Saturday, November 24, 2007

The Sides to a Coin

She was sure she was unafraid of that glance. In his voice, there had always been that something she knew she was dying to hear. She couldn't point it out or explain it in as many words as she could if they asked her to do it. When she looked at him, she simply knew.

He was afraid of her simplicity, of the enormous amount of things she had yet to know. When he looked at her, her beauty was the war he fought in but was the purpose he grew easily tired of loving. Beyond anything else he knew about her, there was only the one glaring thing that was so evident only by its absence: She was, as he learned gradually and most of all painfully, incapable of making sense.

She thrived blindly in his presence until she lost the thread that used to hold her firmly on the ground. More than anything she could be reassured of, his love would last long enough to sustain them until the next holiday. If it wasn't there anymore by that time she could be counted upon to make up for it, down to the last drop of her strength. She would emerge victorious. In many ways, he made moves to attest to that. The only thing that complicated matters was time.
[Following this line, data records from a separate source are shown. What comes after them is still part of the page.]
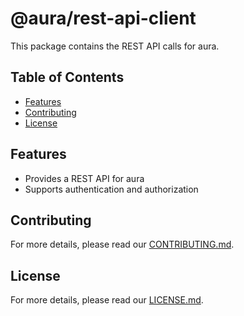 # @aura/rest-api-client

This package contains the REST API calls for aura.

## Table of Contents

- [Features](#features)
- [Contributing](#contributing)
- [License](#license)

## Features

- Provides a REST API for aura
- Supports authentication and authorization

## Contributing

For more details, please read our [CONTRIBUTING.md](CONTRIBUTING.md).

## License

For more details, please read our [LICENSE.md](LICENSE.md).
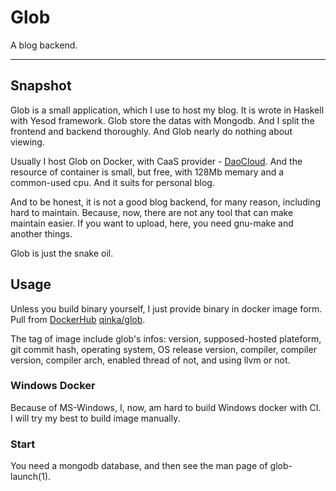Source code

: Glob
===
A blog backend.

---

## Snapshot

Glob is a small application, which I use to host my blog. It is wrote in Haskell with Yesod framework.
Glob store the datas with Mongodb. And I split the frontend and backend thoroughly. And Glob nearly do nothing about viewing.

Usually I host Glob on Docker, with CaaS provider - [DaoCloud](https://www.daocloud.io). 
And the resource of container is small, but free, with 128Mb memary and a common-used cpu.
And it suits for personal blog.

And to be honest, it is not a good blog backend, for many reason, including hard to maintain.
Because, now, there are not any tool that can make maintain easier. If you want to upload,
here, you need gnu-make and another things.

Glob is just the snake oil.

## Usage

Unless you build binary yourself, I just provide binary in docker image form. 
Pull from [DockerHub](https://hub.docker.com) [qinka/glob](https://hub.docker.com/r/qinka/glob/).

The tag of image include glob's infos: version, supposed-hosted plateform, git commit hash, operating system, OS release version,
compiler, compiler version, compiler arch, enabled thread of not, and using llvm or not.

### Windows Docker

Because of MS-Windows, I, now, am hard to build Windows docker with CI. I will try my best to build image manually.

### Start
You need a mongodb database, and then see the man page of glob-launch(1).

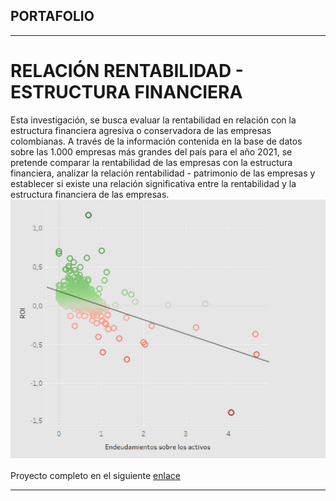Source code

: ## PORTAFOLIO

---
# RELACIÓN RENTABILIDAD - ESTRUCTURA FINANCIERA
Esta investigación, se busca evaluar la rentabilidad en relación con la estructura financiera agresiva o conservadora de las empresas colombianas. A través de la información contenida en la base de datos sobre las 1.000 empresas más grandes del país para el año 2021, se pretende comparar la rentabilidad de las empresas con la estructura financiera, analizar la relación rentabilidad - patrimonio de las empresas y establecer si existe una relación significativa entre la rentabilidad y la estructura financiera de las empresas.
<img src="images/Rentabilidad_proyecto1.png?raw=true"/>


Proyecto completo en el siguiente [enlace](https://drive.google.com/drive/folders/1-_S-M8CyFMSZ4kVHzw2sHdXfzZs_p9yy?usp=sharing) 


---









<p style="font-size:11px">
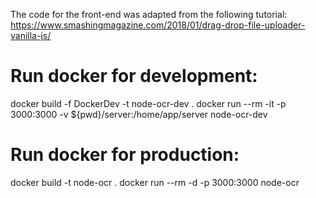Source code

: The code for the front-end was adapted from the following tutorial:
https://www.smashingmagazine.com/2018/01/drag-drop-file-uploader-vanilla-js/

# Run docker for development:
docker build -f DockerDev -t node-ocr-dev .
docker run --rm -it -p 3000:3000 -v ${pwd}/server:/home/app/server node-ocr-dev

# Run docker for production:
docker build -t node-ocr .
docker run --rm -d -p 3000:3000 node-ocr
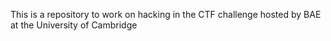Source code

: This is a repository to work on hacking in the CTF challenge hosted by BAE at the University of Cambridge

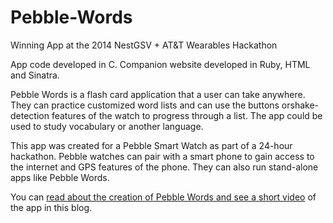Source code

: Pebble-Words
============

Winning App at the 2014 NestGSV + AT&T Wearables Hackathon 

App code developed in C. Companion website developed in Ruby, HTML and Sinatra.

Pebble Words is a flash card application that a user can take anywhere. They can practice customized word lists and can use the buttons orshake-detection features of the watch to progress through a list. The app could be used to study vocabulary or another language.

This app was created for a Pebble Smart Watch as part of a 24-hour hackathon. Pebble watches can pair with a smart phone to gain access to the internet and GPS features of the phone. They can also run stand-alone apps like Pebble Words.

You can [read about the creation of Pebble Words and see a short video](https://medium.com/p/7025f5bfdf2a) of the app in this blog.
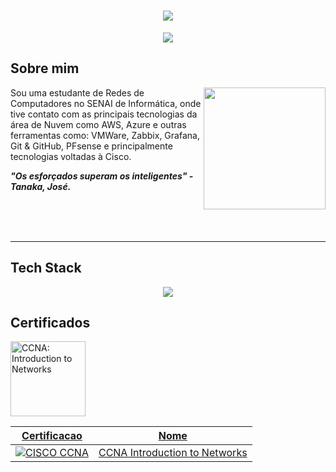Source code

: <h1 align="center">
  <img src="https://capsule-render.vercel.app/api?type=rounded&height=200&color=AF69CD&text=Miriam+Silva&section=header&reversal=false&textBg=false&fontColor=FFFFFF&fontSize=100&fontAlign=50&animation=fadeIn&fontAlignY=50">
</h1>

<p align="center">
  <img src="https://readme-typing-svg.herokuapp.com/?font=Outfit&weight=300&size=21&pause=1000&color=AF69CD&center=true&vCenter=true&width=435&lines=Redes+de+Computadores">
</p>

## Sobre mim

<img align="right" height="195" src="https://i.pinimg.com/originals/35/cb/9e/35cb9e40f374dc10b1263c8e442cf038.gif">

Sou uma estudante de Redes de Computadores no SENAI de Informática, onde tive contato com as principais tecnologias da área de Nuvem como AWS, Azure e outras ferramentas como: 
VMWare, Zabbix, Grafana, Git & GitHub, PFsense e principalmente tecnologias voltadas à Cisco.

_**"Os esforçados superam os inteligentes" - Tanaka, José.**_

<br>
<br>
<br>

---  

## Tech Stack

<p align="center">
  <img src="https://skillicons.dev/icons?i=cpp,cs,aws,azure,git,github,linux,grafana">
</p>

## Certificados
<p align="left">
  <a href="https://www.credly.com/badges/a18ff452-bc47-4523-ac1f-cd00cebc52fb/public_url" target="_blank">
    <img src="https://images.credly.com/images/70d71df5-f3dc-4380-9b9d-f22513a70417/CCNAITN__1_.png" alt="CCNA: Introduction to Networks" height="120"/>
    
| Certificacao | Nome |
| --- | --- |
| ![CISCO CCNA](https://img.shields.io/badge/CISCO_CCNA_ITN-t?logo=cisco&labelColor=white&color=white&link=https%3A%2F%2Fwww.credly.com%2Fbadges%2Fa18ff452-bc47-4523-ac1f-cd00cebc52fb%2Fpublic_url) | CCNA Introduction to Networks |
Time alone with her, however, rapidly turned into the last thing he could ever wish for. His words became candid, his melody disappearing to a fearful, unleveled silence. He felt no impulse to continue this war: he had seen all that he had to and found the prize not worth the sacrifice after all. Where his mediocrity should bother him, he only caught himself wishing he had seen through her from the start.

The following morning witnessed a heavy sunlight. She felt herself pining for his manhood, there in the stillness of the barren sheets she lay on. She remembered the last thing she would ever hear from him, wishing she misheard it all, and saw the end many times over. Her war began here.